Aclara que el Hullero es el medio de transporte más oportuno para viajar de León a Cistierna y al revés. Es nieto de españoles; sus padres emigraron a Argentina a causa de la Guerra Civil y, desde entonces, se sube a este tren cada vez que viene a España para visitar a sus abuelos. Habla de su tía con nostalgia.

– Nació en el 19 y murió hace un par de años, pero ella sabía todo de este tren.

Explica que alguna vez ha llegado por el mismo recorrido hasta Bilbao y que conoce a gente de País Vasco que suele venir a la zona de Boñar de vacaciones. En ‘El Transcantábrico’, Chuchi le explicaba algo parecido a Aparicio. Decía que muchos asturianos tenían La Vecilla y sus alrededores como destino vacacional.

Durante el viaje del escritor, en La Vecilla esperaban soldados, montañeros y algunas familias con niños. En esta travesía, sin embargo, nadie espera en la estación. Puede que sea por tratarse del trayecto inverso, aunque las circunstancias y el recorrido ya realizado hacen pensar que aquel Hullero de Aparicio no tiene mucho que ver con el de hoy. Aquel tren que llevaba y traía  pasajeros cada día de un lugar a otro poco se parece al vehículo que ahora traslada a cuatro personas.

Eloy se levanta cuando el ferrocarril se acerca a Boñar. Cree que se trata de la parada de Cistierna.

– Esto es Boñar.
– Es verdad, menos mal – responde aliviado mientras posa sus cosas de nuevo en el asiento.

Lucía se despide y baja en la estación. Una nueva interventora aparece en escena a pesar de que el anterior hubiese advertido que no habría uno nuevo hasta llegar a Cistierna. El tren se queda aún más vacío.

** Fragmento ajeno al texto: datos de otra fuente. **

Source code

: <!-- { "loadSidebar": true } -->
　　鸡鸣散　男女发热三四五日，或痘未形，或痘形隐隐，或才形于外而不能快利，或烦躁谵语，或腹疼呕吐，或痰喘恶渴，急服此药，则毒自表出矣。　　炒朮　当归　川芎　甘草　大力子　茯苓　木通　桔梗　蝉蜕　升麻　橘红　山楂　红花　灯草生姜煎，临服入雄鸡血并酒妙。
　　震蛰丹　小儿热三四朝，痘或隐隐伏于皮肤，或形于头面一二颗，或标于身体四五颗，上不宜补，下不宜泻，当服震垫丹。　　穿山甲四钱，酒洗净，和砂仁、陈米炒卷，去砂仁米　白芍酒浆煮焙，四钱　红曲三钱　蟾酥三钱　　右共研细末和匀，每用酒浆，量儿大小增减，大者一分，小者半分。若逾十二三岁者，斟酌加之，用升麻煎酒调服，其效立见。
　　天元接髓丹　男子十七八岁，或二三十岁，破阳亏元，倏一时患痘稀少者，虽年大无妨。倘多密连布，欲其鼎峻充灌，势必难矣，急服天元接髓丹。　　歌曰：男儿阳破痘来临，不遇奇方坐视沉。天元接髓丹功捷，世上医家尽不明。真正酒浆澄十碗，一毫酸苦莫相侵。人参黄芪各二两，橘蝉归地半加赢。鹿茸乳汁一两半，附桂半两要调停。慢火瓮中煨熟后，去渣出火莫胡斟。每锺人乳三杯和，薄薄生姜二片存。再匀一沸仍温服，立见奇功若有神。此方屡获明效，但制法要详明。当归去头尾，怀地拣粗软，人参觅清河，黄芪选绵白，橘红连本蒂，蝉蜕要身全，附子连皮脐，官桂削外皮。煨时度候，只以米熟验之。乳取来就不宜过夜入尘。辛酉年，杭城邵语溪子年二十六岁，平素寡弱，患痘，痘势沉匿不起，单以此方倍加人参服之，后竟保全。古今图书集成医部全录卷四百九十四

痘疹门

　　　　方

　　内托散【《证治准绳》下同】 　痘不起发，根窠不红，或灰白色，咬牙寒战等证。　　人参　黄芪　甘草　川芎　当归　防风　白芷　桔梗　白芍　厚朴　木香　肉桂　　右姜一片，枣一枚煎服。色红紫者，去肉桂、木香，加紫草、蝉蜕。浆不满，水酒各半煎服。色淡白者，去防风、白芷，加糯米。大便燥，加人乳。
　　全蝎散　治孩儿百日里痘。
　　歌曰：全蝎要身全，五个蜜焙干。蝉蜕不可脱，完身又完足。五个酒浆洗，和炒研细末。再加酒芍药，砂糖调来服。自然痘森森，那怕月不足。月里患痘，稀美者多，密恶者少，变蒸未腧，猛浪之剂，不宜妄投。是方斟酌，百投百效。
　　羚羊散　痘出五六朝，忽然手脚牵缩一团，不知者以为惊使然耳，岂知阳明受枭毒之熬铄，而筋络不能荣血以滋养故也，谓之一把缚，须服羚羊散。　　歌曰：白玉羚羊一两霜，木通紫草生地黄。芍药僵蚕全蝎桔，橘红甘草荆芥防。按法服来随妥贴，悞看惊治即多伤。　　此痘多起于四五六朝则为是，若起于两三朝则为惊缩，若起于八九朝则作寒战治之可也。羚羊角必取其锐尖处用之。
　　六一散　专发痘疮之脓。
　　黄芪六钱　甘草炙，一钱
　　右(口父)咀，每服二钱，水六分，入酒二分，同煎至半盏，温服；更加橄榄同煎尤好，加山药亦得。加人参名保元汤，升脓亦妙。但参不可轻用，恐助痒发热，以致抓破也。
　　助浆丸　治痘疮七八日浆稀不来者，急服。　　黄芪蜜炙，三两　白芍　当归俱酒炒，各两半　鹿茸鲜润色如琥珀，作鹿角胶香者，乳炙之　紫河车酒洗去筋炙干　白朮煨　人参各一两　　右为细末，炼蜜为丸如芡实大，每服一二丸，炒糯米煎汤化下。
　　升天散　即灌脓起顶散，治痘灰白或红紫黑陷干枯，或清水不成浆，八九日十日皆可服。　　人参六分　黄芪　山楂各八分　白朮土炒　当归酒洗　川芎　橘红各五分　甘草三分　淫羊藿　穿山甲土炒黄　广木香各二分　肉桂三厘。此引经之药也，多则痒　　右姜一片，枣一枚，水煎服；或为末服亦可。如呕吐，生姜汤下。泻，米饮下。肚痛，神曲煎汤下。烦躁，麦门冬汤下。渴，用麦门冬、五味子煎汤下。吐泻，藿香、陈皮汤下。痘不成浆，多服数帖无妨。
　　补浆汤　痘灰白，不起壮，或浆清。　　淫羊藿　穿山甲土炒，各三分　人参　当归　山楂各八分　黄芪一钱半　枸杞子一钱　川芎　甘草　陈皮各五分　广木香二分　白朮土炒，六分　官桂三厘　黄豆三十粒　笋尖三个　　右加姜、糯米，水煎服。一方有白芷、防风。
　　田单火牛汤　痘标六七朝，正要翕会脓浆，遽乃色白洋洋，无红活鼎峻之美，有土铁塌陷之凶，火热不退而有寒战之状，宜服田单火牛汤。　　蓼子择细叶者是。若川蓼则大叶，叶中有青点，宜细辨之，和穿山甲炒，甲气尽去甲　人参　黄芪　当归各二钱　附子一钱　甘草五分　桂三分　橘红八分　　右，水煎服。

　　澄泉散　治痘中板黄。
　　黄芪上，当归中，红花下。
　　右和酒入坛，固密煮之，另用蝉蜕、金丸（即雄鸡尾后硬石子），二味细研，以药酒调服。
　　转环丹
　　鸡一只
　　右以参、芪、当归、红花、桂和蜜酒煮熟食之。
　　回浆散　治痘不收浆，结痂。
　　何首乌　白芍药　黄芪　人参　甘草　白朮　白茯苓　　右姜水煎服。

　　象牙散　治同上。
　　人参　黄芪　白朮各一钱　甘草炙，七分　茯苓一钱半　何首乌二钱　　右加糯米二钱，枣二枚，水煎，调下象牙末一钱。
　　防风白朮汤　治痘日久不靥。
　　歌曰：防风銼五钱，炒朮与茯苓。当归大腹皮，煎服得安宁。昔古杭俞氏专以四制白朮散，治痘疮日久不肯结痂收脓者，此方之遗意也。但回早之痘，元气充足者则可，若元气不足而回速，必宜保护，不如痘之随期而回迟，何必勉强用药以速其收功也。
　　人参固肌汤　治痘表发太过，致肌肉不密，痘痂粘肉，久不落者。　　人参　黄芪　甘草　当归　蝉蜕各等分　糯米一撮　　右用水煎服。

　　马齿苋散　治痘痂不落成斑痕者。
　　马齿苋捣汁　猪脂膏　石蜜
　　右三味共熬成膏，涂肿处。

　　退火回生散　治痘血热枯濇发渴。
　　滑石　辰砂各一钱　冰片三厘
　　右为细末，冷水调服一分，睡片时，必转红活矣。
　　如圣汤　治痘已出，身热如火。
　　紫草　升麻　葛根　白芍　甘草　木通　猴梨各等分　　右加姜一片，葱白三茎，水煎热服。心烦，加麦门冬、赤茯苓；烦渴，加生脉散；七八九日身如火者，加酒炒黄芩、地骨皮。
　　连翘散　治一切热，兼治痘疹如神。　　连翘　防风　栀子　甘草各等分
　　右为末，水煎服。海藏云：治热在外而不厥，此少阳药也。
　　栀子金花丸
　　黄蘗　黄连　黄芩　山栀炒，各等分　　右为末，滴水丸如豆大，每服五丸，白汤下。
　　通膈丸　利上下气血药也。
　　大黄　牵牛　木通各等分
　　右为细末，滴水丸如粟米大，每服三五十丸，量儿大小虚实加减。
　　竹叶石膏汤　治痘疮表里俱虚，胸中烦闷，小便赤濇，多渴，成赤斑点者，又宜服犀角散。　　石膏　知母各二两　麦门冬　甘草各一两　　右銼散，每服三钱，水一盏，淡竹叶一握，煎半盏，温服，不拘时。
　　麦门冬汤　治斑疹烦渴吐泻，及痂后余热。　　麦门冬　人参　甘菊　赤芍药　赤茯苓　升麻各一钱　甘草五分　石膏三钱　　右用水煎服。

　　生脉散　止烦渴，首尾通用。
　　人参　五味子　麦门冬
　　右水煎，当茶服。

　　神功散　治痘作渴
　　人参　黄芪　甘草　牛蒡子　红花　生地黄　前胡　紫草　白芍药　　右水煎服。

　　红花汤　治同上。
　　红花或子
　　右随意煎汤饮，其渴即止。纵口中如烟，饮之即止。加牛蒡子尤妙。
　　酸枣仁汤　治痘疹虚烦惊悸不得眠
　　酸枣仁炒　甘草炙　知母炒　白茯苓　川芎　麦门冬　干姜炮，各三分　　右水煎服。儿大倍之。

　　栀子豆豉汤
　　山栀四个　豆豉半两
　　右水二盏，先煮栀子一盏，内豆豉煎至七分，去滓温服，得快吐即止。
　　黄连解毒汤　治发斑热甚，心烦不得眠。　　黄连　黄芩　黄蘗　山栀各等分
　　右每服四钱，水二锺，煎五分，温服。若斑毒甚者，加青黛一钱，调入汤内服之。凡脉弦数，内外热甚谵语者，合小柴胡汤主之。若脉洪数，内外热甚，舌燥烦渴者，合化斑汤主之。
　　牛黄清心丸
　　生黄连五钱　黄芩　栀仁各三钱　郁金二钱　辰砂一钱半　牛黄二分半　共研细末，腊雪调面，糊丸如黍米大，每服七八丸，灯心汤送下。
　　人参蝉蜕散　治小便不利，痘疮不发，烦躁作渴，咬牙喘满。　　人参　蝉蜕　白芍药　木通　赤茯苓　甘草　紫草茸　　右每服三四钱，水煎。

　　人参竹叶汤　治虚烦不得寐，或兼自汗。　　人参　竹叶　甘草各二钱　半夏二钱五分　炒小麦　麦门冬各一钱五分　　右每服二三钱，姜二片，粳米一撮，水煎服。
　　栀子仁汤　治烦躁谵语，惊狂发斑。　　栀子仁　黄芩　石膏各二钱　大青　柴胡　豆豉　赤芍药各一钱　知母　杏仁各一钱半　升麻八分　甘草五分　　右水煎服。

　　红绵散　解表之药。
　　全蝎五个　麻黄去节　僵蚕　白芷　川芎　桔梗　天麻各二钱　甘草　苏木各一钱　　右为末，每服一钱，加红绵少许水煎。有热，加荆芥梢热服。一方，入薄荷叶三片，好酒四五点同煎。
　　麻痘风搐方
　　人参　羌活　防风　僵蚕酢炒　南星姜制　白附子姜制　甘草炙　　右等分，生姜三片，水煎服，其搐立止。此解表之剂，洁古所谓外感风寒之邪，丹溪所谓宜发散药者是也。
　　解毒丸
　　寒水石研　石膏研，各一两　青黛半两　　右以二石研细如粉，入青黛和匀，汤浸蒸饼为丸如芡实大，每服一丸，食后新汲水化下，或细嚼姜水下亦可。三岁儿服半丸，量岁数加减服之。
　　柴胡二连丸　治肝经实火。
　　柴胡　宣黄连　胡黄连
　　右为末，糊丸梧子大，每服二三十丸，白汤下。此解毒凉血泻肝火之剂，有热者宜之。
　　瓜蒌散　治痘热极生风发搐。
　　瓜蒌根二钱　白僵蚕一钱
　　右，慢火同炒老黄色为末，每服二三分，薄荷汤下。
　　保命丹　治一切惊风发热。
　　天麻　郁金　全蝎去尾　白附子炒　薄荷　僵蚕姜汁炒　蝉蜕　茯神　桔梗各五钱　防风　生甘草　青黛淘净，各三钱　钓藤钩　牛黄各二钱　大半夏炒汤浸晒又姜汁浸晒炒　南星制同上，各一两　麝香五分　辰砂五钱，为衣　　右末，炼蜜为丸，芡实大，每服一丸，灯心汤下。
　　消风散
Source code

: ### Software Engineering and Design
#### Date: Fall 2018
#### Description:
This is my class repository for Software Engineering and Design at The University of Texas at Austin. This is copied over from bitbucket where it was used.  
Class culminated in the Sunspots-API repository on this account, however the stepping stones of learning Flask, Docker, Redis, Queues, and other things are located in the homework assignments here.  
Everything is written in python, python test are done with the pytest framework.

A unos veinte kilómetros del pueblo, hacia el norte, se encuentra el embalse del río Porma, al que se llega por la carretera LE-311 que ha ido acompañando hasta ahora al Hullero. Bajo él, varios pueblos yacen hundidos junto a su historia fruto de una de las grandes obras hidráulicas que en el siglo pasado modificaron la geografía de la provincia leonesa y de tantas otras.

Hasta la parada del argentino todavía queda pasar por la estación de La Ercina. Eloy continúa hablando.

– Antes, hace veinte años, el servicio era mejor que ahora – lo dice con la boca pequeña, como si pudiese ofender a alguien.

Opina que los vehículos están en mal estado y que hay maquinistas que se demoran demasiado en algunas paradas. Pone de ejemplo la de La Vecilla. Mientras tanto, la interventora entra en la cabina junto al conductor.

Un nuevo pitido avisa de la llegada a la estación de La Ercina. Nadie espera y nadie baja. El tren y sus viajeros permanecen estáticos un par de minutos. Reanuda la marcha al tiempo que la voz avisa de la próxima parada. Hasta Cistierna, quedan alrededor de diez minutos.

Eloy protesta por la dificultad para adquirir la nacionalidad española. Repite varias veces lo mucho que le gustaría irse de Argentina por su situación política. Habla desganado y parece convencido de que su nacionalidad no cambiará en un futuro cercano.

El Hullero se va acercando a Cistierna. La montaña de Riaño se echa encima del vehículo y el paisaje cambia a uno más abrupto. El camino es estrecho y la velocidad se reduce. Los árboles que rodean la vía dejan ver a veces el valle a su derecha. El tren atraviesa un pequeño túnel y, de pronto, puede verse el río Esla. Su agua irá a parar al embalse, al otro lado de la montaña, donde otros tantos pueblos permanecen hundidos. La máquina atraviesa un puente y da paso a una curva. Al fondo, ya se ve la estación de Cistierna y Eloy se despide dispuesto a bajar.